Bola mati, umpan silang, dan defensive error seolah menjadi hiasan pertahanan PSG akhir-akhir ini. Tiga dari 15 kebobolan mereka di tujuh pertandingan terakhir bahkan adalah gol bunuh diri.
Pada pertandingan final Coupe de France melawan Stade Rennais, PSG juga dua kali kebobolan: satu dari umpan silang yang menghasilkan gol bunuh diri (Kimpembe) dan satu lagi dari sepak pojok. Pada akhirnya PSG harus kalah di babak adu penalti melawan Rennes.
Kemudian pada pertandingan melawan Montpellier, mereka sekali kebobolan dari serangan balik, sekali dari situasi tendangan bebas—yang menghasilkan gol bunuh diri, lagi-lagi dari Kimpembe—dan satu lagi dari defensive error di depan kotak penalti sendiri.
Pekerjaan Rumah Penting untuk Musim Depan
Sebagai kesebelasan yang paling banyak mencetak gol (97) dan paling sedikit kedua kebobolan (30) sejauh ini, PSG seharusnya tak perlu khawatir. Namun sebagai raksasa di Perancis, mereka mendapatkan masalah karena “hanya” bisa menjuarai Ligue 1 dan harus gugur dari Coupe de la Ligue, Liga Champions, dan Coupe de France.

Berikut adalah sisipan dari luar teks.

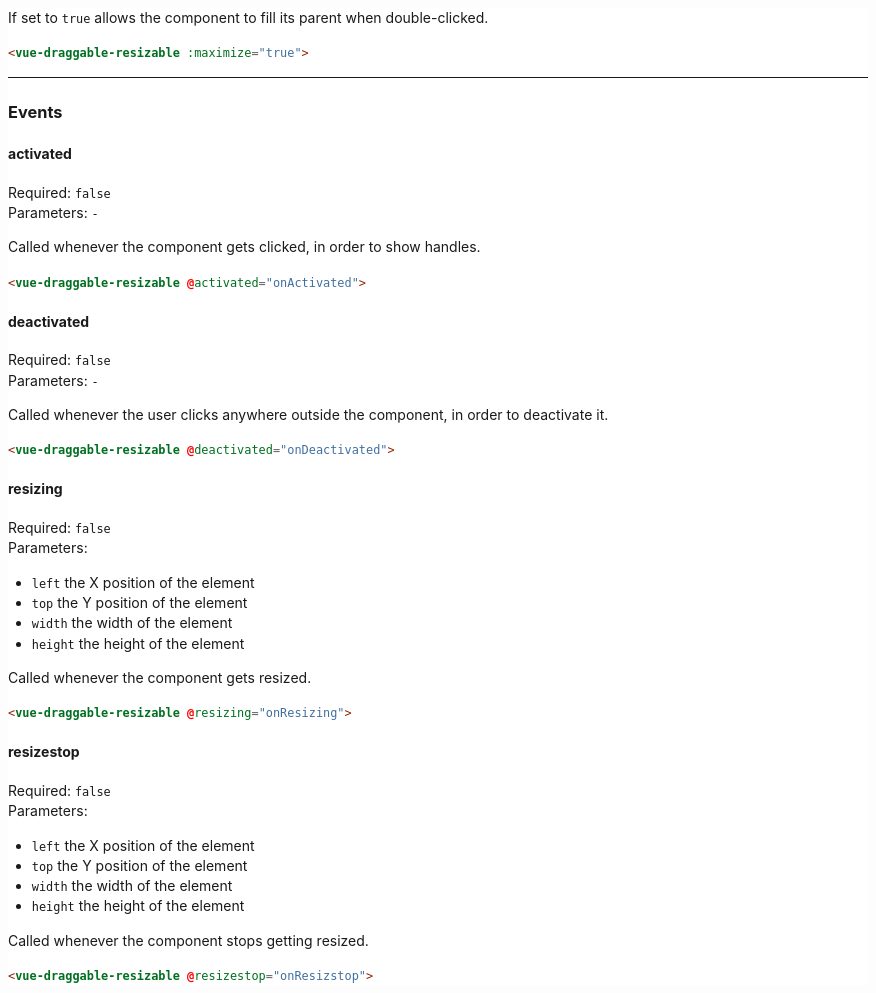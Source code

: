 If set to `true` allows the component to fill its parent when double-clicked.

```html
<vue-draggable-resizable :maximize="true">
```

---

### Events

#### activated

Required: `false`<br>
Parameters: `-`

Called whenever the component gets clicked, in order to show handles.

```html
<vue-draggable-resizable @activated="onActivated">
```

#### deactivated

Required: `false`<br>
Parameters: `-`

Called whenever the user clicks anywhere outside the component, in order to deactivate it.

```html
<vue-draggable-resizable @deactivated="onDeactivated">
```

#### resizing

Required: `false`<br>
Parameters:
* `left` the X position of the element
* `top` the Y position of the element
* `width` the width of the element
* `height` the height of the element

Called whenever the component gets resized.

```html
<vue-draggable-resizable @resizing="onResizing">
```

#### resizestop

Required: `false`<br>
Parameters:
* `left` the X position of the element
* `top` the Y position of the element
* `width` the width of the element
* `height` the height of the element

Called whenever the component stops getting resized.

```html
<vue-draggable-resizable @resizestop="onResizstop">
```
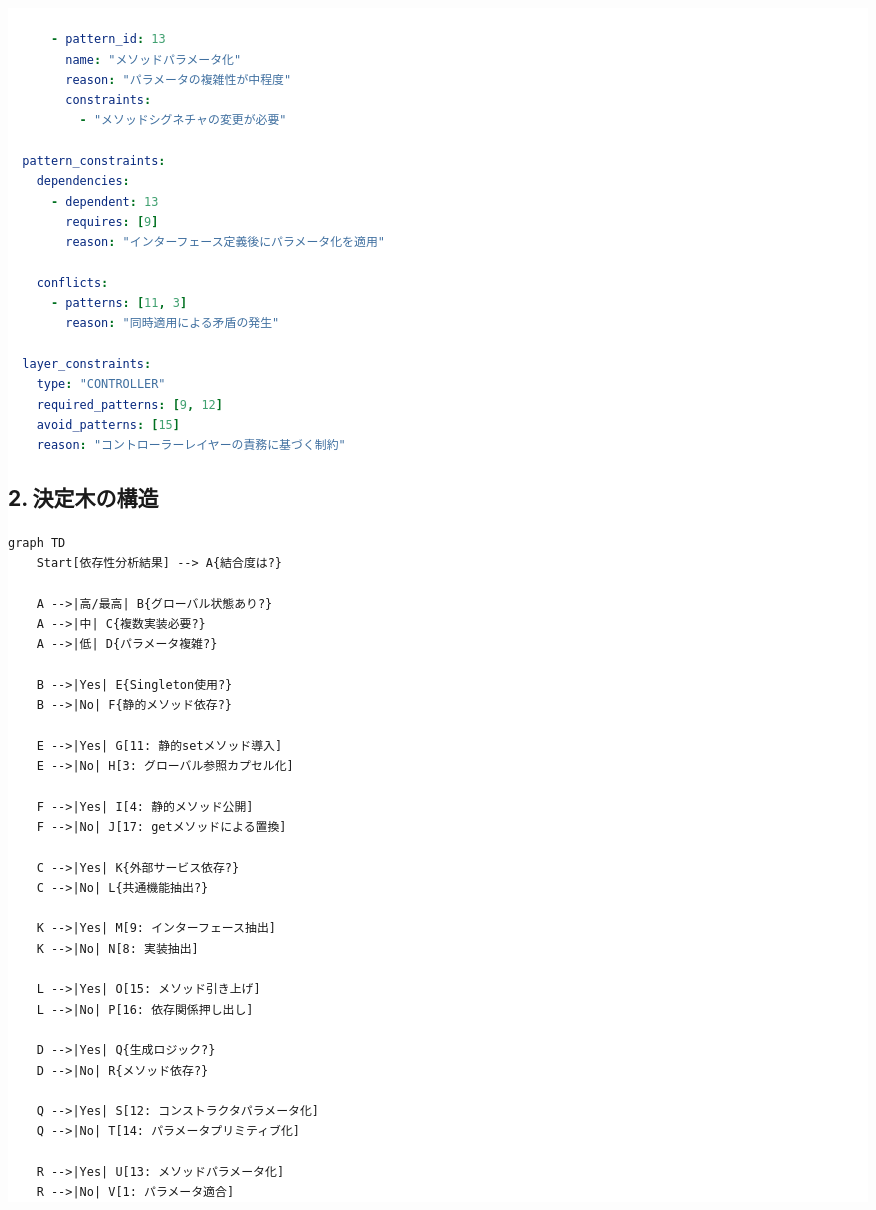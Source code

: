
 ```yaml
      
      - pattern_id: 13
        name: "メソッドパラメータ化"
        reason: "パラメータの複雑性が中程度"
        constraints:
          - "メソッドシグネチャの変更が必要"

  pattern_constraints:
    dependencies:
      - dependent: 13
        requires: [9]
        reason: "インターフェース定義後にパラメータ化を適用"
    
    conflicts:
      - patterns: [11, 3]
        reason: "同時適用による矛盾の発生"

  layer_constraints:
    type: "CONTROLLER"
    required_patterns: [9, 12]
    avoid_patterns: [15]
    reason: "コントローラーレイヤーの責務に基づく制約"
```

## 2. 決定木の構造

```mermaid
graph TD
    Start[依存性分析結果] --> A{結合度は?}
    
    A -->|高/最高| B{グローバル状態あり?}
    A -->|中| C{複数実装必要?}
    A -->|低| D{パラメータ複雑?}
    
    B -->|Yes| E{Singleton使用?}
    B -->|No| F{静的メソッド依存?}
    
    E -->|Yes| G[11: 静的setメソッド導入]
    E -->|No| H[3: グローバル参照カプセル化]
    
    F -->|Yes| I[4: 静的メソッド公開]
    F -->|No| J[17: getメソッドによる置換]
    
    C -->|Yes| K{外部サービス依存?}
    C -->|No| L{共通機能抽出?}
    
    K -->|Yes| M[9: インターフェース抽出]
    K -->|No| N[8: 実装抽出]
    
    L -->|Yes| O[15: メソッド引き上げ]
    L -->|No| P[16: 依存関係押し出し]
    
    D -->|Yes| Q{生成ロジック?}
    D -->|No| R{メソッド依存?}
    
    Q -->|Yes| S[12: コンストラクタパラメータ化]
    Q -->|No| T[14: パラメータプリミティブ化]
    
    R -->|Yes| U[13: メソッドパラメータ化]
    R -->|No| V[1: パラメータ適合]
```
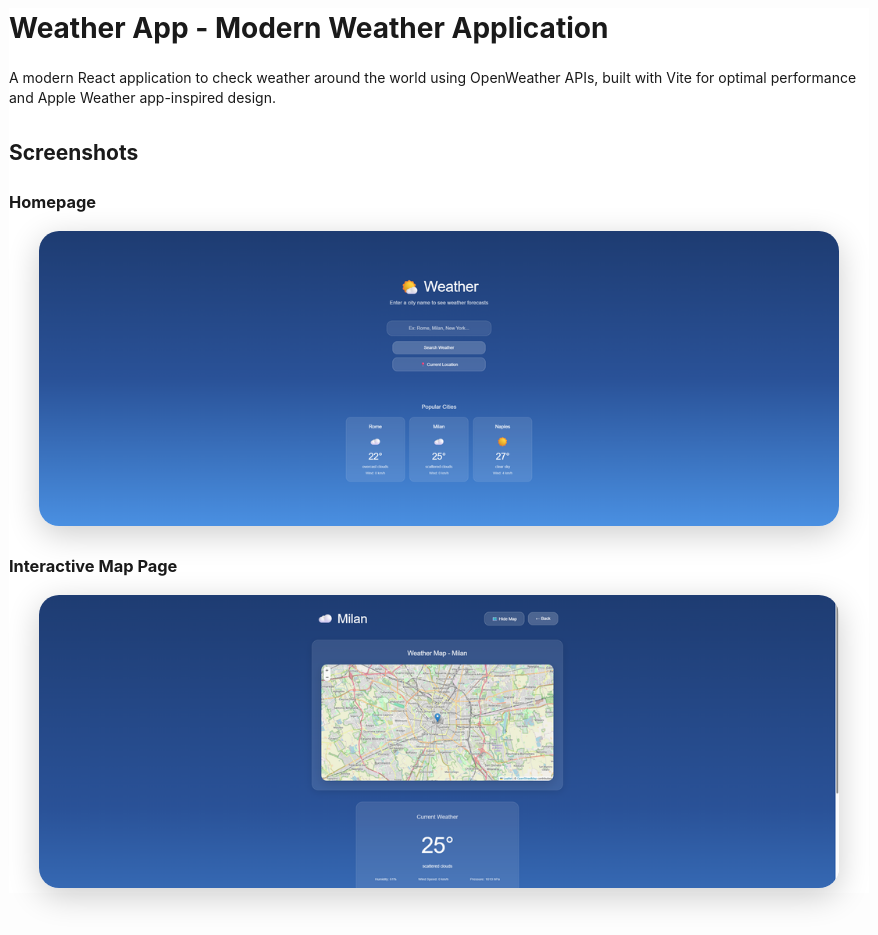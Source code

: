 # Weather App - Modern Weather Application

A modern React application to check weather around the world using OpenWeather APIs, built with Vite for optimal performance and Apple Weather app-inspired design.

## Screenshots

### Homepage
<div align="center">
  <img src="homepage.png" alt="Weather app homepage" width="800" style="border-radius: 20px; box-shadow: 0 8px 32px rgba(0,0,0,0.2);">
</div>

### Interactive Map Page
<div align="center">
  <img src="map.png" alt="Interactive weather map" width="800" style="border-radius: 20px; box-shadow: 0 8px 32px rgba(0,0,0,0.2);">
</div>
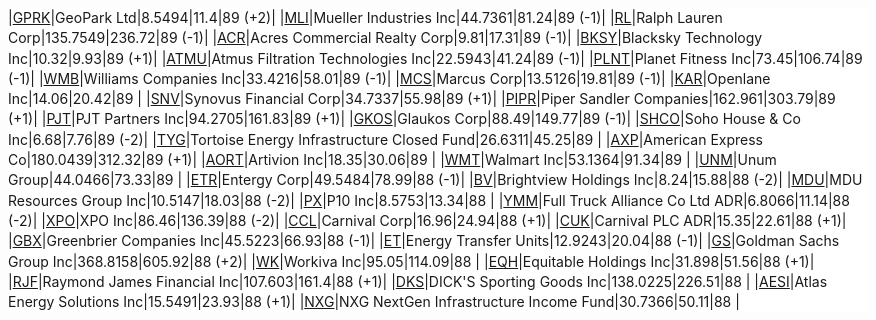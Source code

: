 |[GPRK](https://finance.yahoo.com/quote/GPRK/)|GeoPark Ltd|8.5494|11.4|89 (+2)|
|[MLI](https://finance.yahoo.com/quote/MLI/)|Mueller Industries Inc|44.7361|81.24|89 (-1)|
|[RL](https://finance.yahoo.com/quote/RL/)|Ralph Lauren Corp|135.7549|236.72|89 (-1)|
|[ACR](https://finance.yahoo.com/quote/ACR/)|Acres Commercial Realty Corp|9.81|17.31|89 (-1)|
|[BKSY](https://finance.yahoo.com/quote/BKSY/)|Blacksky Technology Inc|10.32|9.93|89 (+1)|
|[ATMU](https://finance.yahoo.com/quote/ATMU/)|Atmus Filtration Technologies Inc|22.5943|41.24|89 (-1)|
|[PLNT](https://finance.yahoo.com/quote/PLNT/)|Planet Fitness Inc|73.45|106.74|89 (-1)|
|[WMB](https://finance.yahoo.com/quote/WMB/)|Williams Companies Inc|33.4216|58.01|89 (-1)|
|[MCS](https://finance.yahoo.com/quote/MCS/)|Marcus Corp|13.5126|19.81|89 (-1)|
|[KAR](https://finance.yahoo.com/quote/KAR/)|Openlane Inc|14.06|20.42|89 |
|[SNV](https://finance.yahoo.com/quote/SNV/)|Synovus Financial Corp|34.7337|55.98|89 (+1)|
|[PIPR](https://finance.yahoo.com/quote/PIPR/)|Piper Sandler Companies|162.961|303.79|89 (+1)|
|[PJT](https://finance.yahoo.com/quote/PJT/)|PJT Partners Inc|94.2705|161.83|89 (+1)|
|[GKOS](https://finance.yahoo.com/quote/GKOS/)|Glaukos Corp|88.49|149.77|89 (-1)|
|[SHCO](https://finance.yahoo.com/quote/SHCO/)|Soho House & Co Inc|6.68|7.76|89 (-2)|
|[TYG](https://finance.yahoo.com/quote/TYG/)|Tortoise Energy Infrastructure Closed Fund|26.6311|45.25|89 |
|[AXP](https://finance.yahoo.com/quote/AXP/)|American Express Co|180.0439|312.32|89 (+1)|
|[AORT](https://finance.yahoo.com/quote/AORT/)|Artivion Inc|18.35|30.06|89 |
|[WMT](https://finance.yahoo.com/quote/WMT/)|Walmart Inc|53.1364|91.34|89 |
|[UNM](https://finance.yahoo.com/quote/UNM/)|Unum Group|44.0466|73.33|89 |
|[ETR](https://finance.yahoo.com/quote/ETR/)|Entergy Corp|49.5484|78.99|88 (-1)|
|[BV](https://finance.yahoo.com/quote/BV/)|Brightview Holdings Inc|8.24|15.88|88 (-2)|
|[MDU](https://finance.yahoo.com/quote/MDU/)|MDU Resources Group Inc|10.5147|18.03|88 (-2)|
|[PX](https://finance.yahoo.com/quote/PX/)|P10 Inc|8.5753|13.34|88 |
|[YMM](https://finance.yahoo.com/quote/YMM/)|Full Truck Alliance Co Ltd ADR|6.8066|11.14|88 (-2)|
|[XPO](https://finance.yahoo.com/quote/XPO/)|XPO Inc|86.46|136.39|88 (-2)|
|[CCL](https://finance.yahoo.com/quote/CCL/)|Carnival Corp|16.96|24.94|88 (+1)|
|[CUK](https://finance.yahoo.com/quote/CUK/)|Carnival PLC ADR|15.35|22.61|88 (+1)|
|[GBX](https://finance.yahoo.com/quote/GBX/)|Greenbrier Companies Inc|45.5223|66.93|88 (-1)|
|[ET](https://finance.yahoo.com/quote/ET/)|Energy Transfer Units|12.9243|20.04|88 (-1)|
|[GS](https://finance.yahoo.com/quote/GS/)|Goldman Sachs Group Inc|368.8158|605.92|88 (+2)|
|[WK](https://finance.yahoo.com/quote/WK/)|Workiva Inc|95.05|114.09|88 |
|[EQH](https://finance.yahoo.com/quote/EQH/)|Equitable Holdings Inc|31.898|51.56|88 (+1)|
|[RJF](https://finance.yahoo.com/quote/RJF/)|Raymond James Financial Inc|107.603|161.4|88 (+1)|
|[DKS](https://finance.yahoo.com/quote/DKS/)|DICK'S Sporting Goods Inc|138.0225|226.51|88 |
|[AESI](https://finance.yahoo.com/quote/AESI/)|Atlas Energy Solutions Inc|15.5491|23.93|88 (+1)|
|[NXG](https://finance.yahoo.com/quote/NXG/)|NXG NextGen Infrastructure Income Fund|30.7366|50.11|88 |
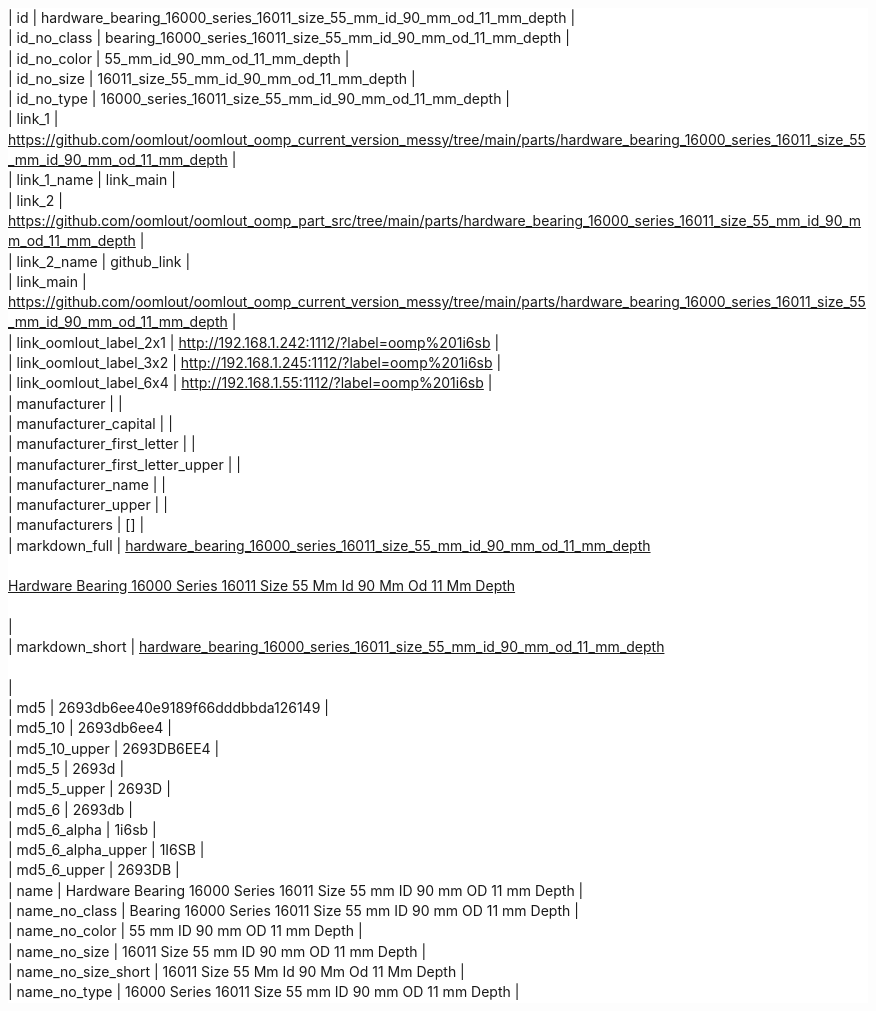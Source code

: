| id | hardware_bearing_16000_series_16011_size_55_mm_id_90_mm_od_11_mm_depth |  
| id_no_class | bearing_16000_series_16011_size_55_mm_id_90_mm_od_11_mm_depth |  
| id_no_color | 55_mm_id_90_mm_od_11_mm_depth |  
| id_no_size | 16011_size_55_mm_id_90_mm_od_11_mm_depth |  
| id_no_type | 16000_series_16011_size_55_mm_id_90_mm_od_11_mm_depth |  
| link_1 | https://github.com/oomlout/oomlout_oomp_current_version_messy/tree/main/parts/hardware_bearing_16000_series_16011_size_55_mm_id_90_mm_od_11_mm_depth |  
| link_1_name | link_main |  
| link_2 | https://github.com/oomlout/oomlout_oomp_part_src/tree/main/parts/hardware_bearing_16000_series_16011_size_55_mm_id_90_mm_od_11_mm_depth |  
| link_2_name | github_link |  
| link_main | https://github.com/oomlout/oomlout_oomp_current_version_messy/tree/main/parts/hardware_bearing_16000_series_16011_size_55_mm_id_90_mm_od_11_mm_depth |  
| link_oomlout_label_2x1 | http://192.168.1.242:1112/?label=oomp%201i6sb |  
| link_oomlout_label_3x2 | http://192.168.1.245:1112/?label=oomp%201i6sb |  
| link_oomlout_label_6x4 | http://192.168.1.55:1112/?label=oomp%201i6sb |  
| manufacturer |  |  
| manufacturer_capital |  |  
| manufacturer_first_letter |  |  
| manufacturer_first_letter_upper |  |  
| manufacturer_name |  |  
| manufacturer_upper |  |  
| manufacturers | [] |  
| markdown_full | [hardware_bearing_16000_series_16011_size_55_mm_id_90_mm_od_11_mm_depth](https://github.com/oomlout/oomlout_oomp_current_version_messy/tree/main/parts/hardware_bearing_16000_series_16011_size_55_mm_id_90_mm_od_11_mm_depth)<br>[](https://github.com/oomlout/oomlout_oomp_current_version_messy/tree/main/parts/hardware_bearing_16000_series_16011_size_55_mm_id_90_mm_od_11_mm_depth)<br>[Hardware Bearing 16000 Series 16011 Size 55 Mm Id 90 Mm Od 11 Mm Depth](https://github.com/oomlout/oomlout_oomp_current_version_messy/tree/main/parts/hardware_bearing_16000_series_16011_size_55_mm_id_90_mm_od_11_mm_depth)<br><br> |  
| markdown_short | [hardware_bearing_16000_series_16011_size_55_mm_id_90_mm_od_11_mm_depth](https://github.com/oomlout/oomlout_oomp_current_version_messy/tree/main/parts/hardware_bearing_16000_series_16011_size_55_mm_id_90_mm_od_11_mm_depth)<br><br> |  
| md5 | 2693db6ee40e9189f66dddbbda126149 |  
| md5_10 | 2693db6ee4 |  
| md5_10_upper | 2693DB6EE4 |  
| md5_5 | 2693d |  
| md5_5_upper | 2693D |  
| md5_6 | 2693db |  
| md5_6_alpha | 1i6sb |  
| md5_6_alpha_upper | 1I6SB |  
| md5_6_upper | 2693DB |  
| name | Hardware Bearing 16000 Series 16011 Size 55 mm ID 90 mm OD 11 mm Depth |  
| name_no_class | Bearing 16000 Series 16011 Size 55 mm ID 90 mm OD 11 mm Depth |  
| name_no_color | 55 mm ID 90 mm OD 11 mm Depth |  
| name_no_size | 16011 Size 55 mm ID 90 mm OD 11 mm Depth |  
| name_no_size_short | 16011 Size 55 Mm Id 90 Mm Od 11 Mm Depth |  
| name_no_type | 16000 Series 16011 Size 55 mm ID 90 mm OD 11 mm Depth |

Masalah mereka bertambah parah karena dalam tujuh pertandingan terakhir mereka kebobolan 15 kali. Meski hampir selalu menguasai bola, pertahanan PSG bisa dieksploitasi dari situasi serangan balik, bola mati, dan umpan silang. Ditambah defensive error yang mereka catatkan juga semakin memperburuk situasi.
Ini memang sudah mendekati garis finis akhir musim, tapi Tuchel harus bisa memperbaiki masalah ini di musim depan jika dia menginginkan PSG untuk menjadi salah satu raksasa Eropa.